• _PROBLEM DETAILS_
From the listing below, return each line that includes "SLOs".

─── EXERCISE DATA

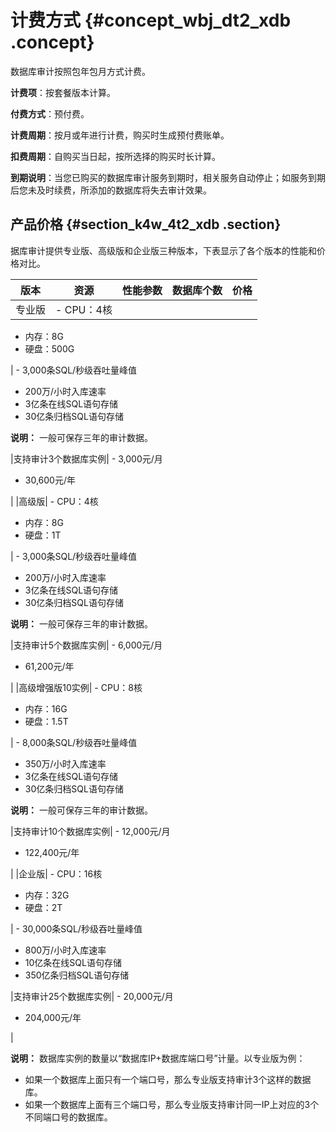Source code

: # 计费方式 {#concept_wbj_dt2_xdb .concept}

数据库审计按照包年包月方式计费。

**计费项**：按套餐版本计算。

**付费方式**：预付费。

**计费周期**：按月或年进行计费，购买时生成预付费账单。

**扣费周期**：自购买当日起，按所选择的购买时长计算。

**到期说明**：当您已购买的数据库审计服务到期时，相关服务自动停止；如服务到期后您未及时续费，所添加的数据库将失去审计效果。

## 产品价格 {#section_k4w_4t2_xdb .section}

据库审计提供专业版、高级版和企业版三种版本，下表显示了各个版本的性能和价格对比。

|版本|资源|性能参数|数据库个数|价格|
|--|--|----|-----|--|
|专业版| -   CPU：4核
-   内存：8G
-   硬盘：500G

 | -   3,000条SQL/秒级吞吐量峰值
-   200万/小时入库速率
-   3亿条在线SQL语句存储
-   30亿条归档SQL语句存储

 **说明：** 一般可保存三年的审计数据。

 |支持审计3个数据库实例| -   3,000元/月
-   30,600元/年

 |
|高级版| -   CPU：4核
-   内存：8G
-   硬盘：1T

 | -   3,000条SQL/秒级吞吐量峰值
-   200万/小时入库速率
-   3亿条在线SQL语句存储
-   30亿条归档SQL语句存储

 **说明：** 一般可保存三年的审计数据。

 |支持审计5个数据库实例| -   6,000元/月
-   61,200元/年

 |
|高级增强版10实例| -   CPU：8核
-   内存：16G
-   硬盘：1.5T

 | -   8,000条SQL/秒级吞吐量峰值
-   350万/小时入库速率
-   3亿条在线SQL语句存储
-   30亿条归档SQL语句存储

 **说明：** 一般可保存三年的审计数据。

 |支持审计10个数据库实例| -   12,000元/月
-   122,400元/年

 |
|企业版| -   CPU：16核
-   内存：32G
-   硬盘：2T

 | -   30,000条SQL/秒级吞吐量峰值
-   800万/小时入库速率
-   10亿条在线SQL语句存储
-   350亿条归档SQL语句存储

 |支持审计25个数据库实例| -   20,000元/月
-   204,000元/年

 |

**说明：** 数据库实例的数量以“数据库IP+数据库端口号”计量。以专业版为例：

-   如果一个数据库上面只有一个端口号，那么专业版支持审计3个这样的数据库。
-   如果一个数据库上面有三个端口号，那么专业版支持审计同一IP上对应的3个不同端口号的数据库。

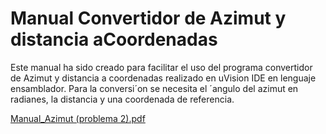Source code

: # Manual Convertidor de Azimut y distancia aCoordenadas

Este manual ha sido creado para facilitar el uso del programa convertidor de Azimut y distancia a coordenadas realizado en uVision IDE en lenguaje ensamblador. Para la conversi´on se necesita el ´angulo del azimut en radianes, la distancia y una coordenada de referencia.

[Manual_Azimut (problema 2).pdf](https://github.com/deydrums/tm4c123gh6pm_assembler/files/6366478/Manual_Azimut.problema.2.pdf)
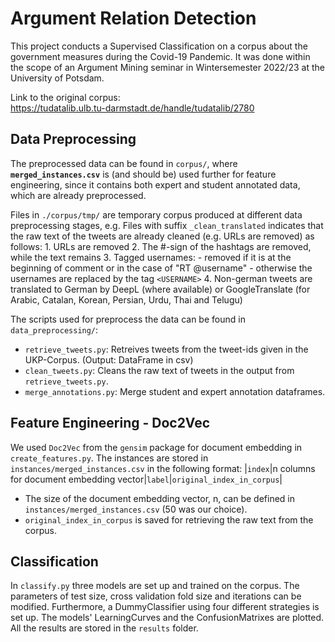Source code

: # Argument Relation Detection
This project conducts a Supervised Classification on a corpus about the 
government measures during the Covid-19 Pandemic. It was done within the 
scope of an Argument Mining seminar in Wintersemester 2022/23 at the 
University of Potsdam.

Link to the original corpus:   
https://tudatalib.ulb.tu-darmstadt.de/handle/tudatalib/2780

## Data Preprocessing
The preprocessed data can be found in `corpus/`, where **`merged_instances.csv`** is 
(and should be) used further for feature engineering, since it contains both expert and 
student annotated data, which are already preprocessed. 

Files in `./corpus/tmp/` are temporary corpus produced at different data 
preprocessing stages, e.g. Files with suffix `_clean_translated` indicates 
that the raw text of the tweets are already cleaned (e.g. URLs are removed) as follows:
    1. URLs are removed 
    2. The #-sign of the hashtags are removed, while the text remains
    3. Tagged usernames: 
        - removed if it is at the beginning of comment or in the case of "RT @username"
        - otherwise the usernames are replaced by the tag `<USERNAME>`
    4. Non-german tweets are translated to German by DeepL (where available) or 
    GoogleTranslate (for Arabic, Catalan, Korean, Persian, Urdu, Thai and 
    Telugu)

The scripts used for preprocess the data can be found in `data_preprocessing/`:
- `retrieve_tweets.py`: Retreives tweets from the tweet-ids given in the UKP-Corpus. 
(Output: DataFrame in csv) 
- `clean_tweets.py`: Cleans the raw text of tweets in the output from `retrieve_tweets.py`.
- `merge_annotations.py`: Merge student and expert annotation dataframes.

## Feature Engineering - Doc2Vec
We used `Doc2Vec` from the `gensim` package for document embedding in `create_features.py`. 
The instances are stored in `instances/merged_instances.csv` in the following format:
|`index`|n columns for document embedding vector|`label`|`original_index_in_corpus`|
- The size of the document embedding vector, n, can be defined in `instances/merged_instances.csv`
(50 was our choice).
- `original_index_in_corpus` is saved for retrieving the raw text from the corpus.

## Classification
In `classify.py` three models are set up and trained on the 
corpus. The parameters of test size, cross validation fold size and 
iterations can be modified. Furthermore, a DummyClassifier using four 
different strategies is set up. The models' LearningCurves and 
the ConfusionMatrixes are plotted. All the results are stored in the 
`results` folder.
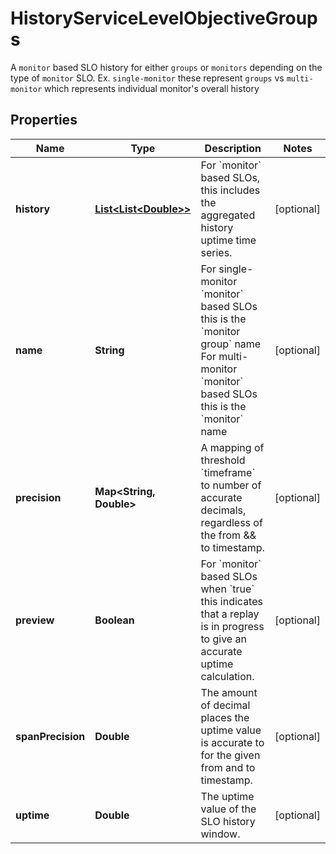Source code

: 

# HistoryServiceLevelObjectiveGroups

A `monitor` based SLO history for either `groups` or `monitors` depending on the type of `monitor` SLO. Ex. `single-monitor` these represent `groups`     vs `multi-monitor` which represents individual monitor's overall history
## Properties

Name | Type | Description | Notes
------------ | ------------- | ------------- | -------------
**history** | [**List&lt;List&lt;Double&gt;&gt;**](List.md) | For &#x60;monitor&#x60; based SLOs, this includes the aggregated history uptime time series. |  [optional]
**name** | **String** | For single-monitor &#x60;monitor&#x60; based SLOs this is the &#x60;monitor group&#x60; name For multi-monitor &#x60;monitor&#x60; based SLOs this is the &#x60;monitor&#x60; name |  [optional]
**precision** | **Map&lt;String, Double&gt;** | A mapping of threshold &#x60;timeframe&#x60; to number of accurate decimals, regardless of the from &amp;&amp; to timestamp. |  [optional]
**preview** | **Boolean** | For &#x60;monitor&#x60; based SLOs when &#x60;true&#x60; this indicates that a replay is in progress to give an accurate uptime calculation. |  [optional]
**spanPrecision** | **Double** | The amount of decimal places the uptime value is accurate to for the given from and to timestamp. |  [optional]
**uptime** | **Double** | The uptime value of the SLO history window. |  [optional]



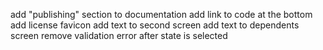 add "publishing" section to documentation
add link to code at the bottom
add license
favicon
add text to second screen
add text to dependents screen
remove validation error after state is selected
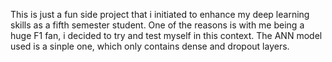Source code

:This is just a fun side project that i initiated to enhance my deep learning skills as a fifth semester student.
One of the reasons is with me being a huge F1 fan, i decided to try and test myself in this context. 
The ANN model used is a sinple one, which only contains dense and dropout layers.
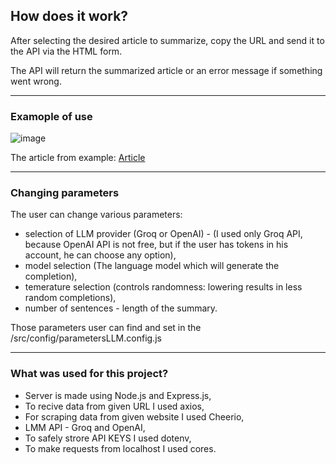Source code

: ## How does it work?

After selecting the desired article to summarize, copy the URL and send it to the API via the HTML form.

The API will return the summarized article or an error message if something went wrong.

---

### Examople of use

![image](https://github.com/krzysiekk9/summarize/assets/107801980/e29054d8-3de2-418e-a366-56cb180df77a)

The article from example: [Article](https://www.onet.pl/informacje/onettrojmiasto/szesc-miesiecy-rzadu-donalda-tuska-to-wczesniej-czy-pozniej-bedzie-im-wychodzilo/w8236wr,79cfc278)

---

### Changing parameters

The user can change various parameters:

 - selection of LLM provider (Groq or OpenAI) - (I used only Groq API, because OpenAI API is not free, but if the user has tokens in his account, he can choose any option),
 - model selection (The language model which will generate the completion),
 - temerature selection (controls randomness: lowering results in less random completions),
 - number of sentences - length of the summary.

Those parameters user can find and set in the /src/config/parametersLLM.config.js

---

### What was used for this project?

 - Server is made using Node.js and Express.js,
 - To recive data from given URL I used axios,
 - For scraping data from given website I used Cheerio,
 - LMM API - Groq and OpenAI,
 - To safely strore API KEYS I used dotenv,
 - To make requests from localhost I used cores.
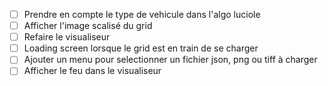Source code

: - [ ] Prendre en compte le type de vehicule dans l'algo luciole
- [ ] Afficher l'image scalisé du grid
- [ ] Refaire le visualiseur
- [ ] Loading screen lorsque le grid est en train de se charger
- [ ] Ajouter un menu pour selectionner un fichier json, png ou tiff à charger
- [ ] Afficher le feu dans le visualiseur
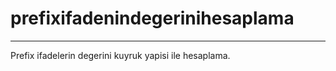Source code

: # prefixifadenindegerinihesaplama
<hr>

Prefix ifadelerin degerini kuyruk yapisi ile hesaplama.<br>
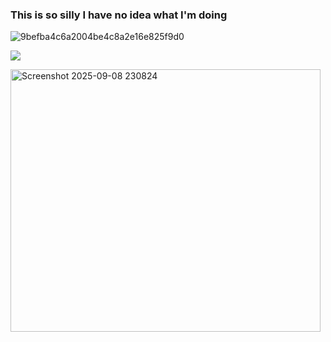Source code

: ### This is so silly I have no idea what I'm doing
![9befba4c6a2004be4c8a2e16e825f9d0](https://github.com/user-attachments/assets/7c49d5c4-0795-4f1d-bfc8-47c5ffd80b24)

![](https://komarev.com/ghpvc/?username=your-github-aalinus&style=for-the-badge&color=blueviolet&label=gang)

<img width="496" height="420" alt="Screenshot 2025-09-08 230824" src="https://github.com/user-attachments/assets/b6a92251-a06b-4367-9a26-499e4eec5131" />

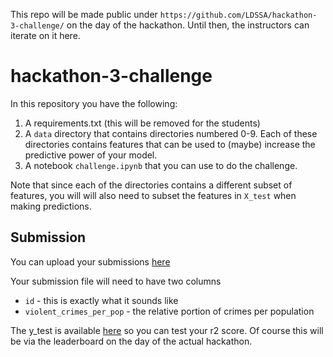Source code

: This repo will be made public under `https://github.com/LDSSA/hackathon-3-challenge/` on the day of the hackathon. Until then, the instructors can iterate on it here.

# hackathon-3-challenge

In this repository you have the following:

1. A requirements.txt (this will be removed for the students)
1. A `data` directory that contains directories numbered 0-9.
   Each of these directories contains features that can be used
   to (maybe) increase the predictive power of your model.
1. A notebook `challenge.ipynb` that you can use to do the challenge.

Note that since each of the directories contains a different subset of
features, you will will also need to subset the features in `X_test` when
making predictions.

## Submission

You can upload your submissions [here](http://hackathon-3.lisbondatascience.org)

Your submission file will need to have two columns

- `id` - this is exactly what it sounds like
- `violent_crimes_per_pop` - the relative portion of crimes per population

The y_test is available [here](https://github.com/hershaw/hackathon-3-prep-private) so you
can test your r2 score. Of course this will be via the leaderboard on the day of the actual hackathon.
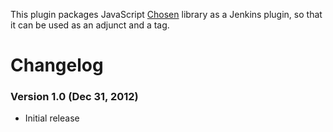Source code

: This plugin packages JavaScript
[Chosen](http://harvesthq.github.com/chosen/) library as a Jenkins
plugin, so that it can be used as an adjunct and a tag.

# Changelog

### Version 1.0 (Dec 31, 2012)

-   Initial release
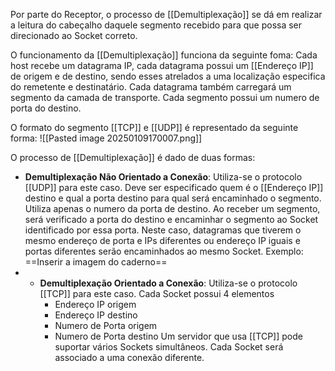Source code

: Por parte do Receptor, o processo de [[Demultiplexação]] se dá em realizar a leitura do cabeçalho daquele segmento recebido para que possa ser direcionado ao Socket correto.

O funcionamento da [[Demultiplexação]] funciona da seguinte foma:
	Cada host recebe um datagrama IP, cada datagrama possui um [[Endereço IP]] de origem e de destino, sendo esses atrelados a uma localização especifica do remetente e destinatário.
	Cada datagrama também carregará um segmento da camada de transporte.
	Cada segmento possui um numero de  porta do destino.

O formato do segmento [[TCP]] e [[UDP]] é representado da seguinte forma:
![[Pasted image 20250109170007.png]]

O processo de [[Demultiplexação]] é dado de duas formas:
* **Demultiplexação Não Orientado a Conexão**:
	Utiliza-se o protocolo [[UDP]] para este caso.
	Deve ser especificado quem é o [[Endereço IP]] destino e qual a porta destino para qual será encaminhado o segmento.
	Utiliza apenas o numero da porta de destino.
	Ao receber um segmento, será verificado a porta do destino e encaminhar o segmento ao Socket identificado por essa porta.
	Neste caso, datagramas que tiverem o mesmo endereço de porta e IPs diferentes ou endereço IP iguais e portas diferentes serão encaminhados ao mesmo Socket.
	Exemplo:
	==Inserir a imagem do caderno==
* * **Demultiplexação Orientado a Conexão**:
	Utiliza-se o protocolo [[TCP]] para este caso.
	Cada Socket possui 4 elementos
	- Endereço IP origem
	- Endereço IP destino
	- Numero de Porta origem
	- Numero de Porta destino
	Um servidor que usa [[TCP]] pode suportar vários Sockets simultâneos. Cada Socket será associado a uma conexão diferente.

──────

• _RESPONSE TO THIS EXERCISE_
**history** | [**List&lt;List&lt;Double&gt;&gt;**](List.md) | For &#x60;monitor&#x60; based SLOs, this includes the aggregated history uptime time series. |  [optional]
**name** | **String** | For single-monitor &#x60;monitor&#x60; based SLOs this is the &#x60;monitor group&#x60; name For multi-monitor &#x60;monitor&#x60; based SLOs this is the &#x60;monitor&#x60; name |  [optional]
**preview** | **Boolean** | For &#x60;monitor&#x60; based SLOs when &#x60;true&#x60; this indicates that a replay is in progress to give an accurate uptime calculation. |  [optional]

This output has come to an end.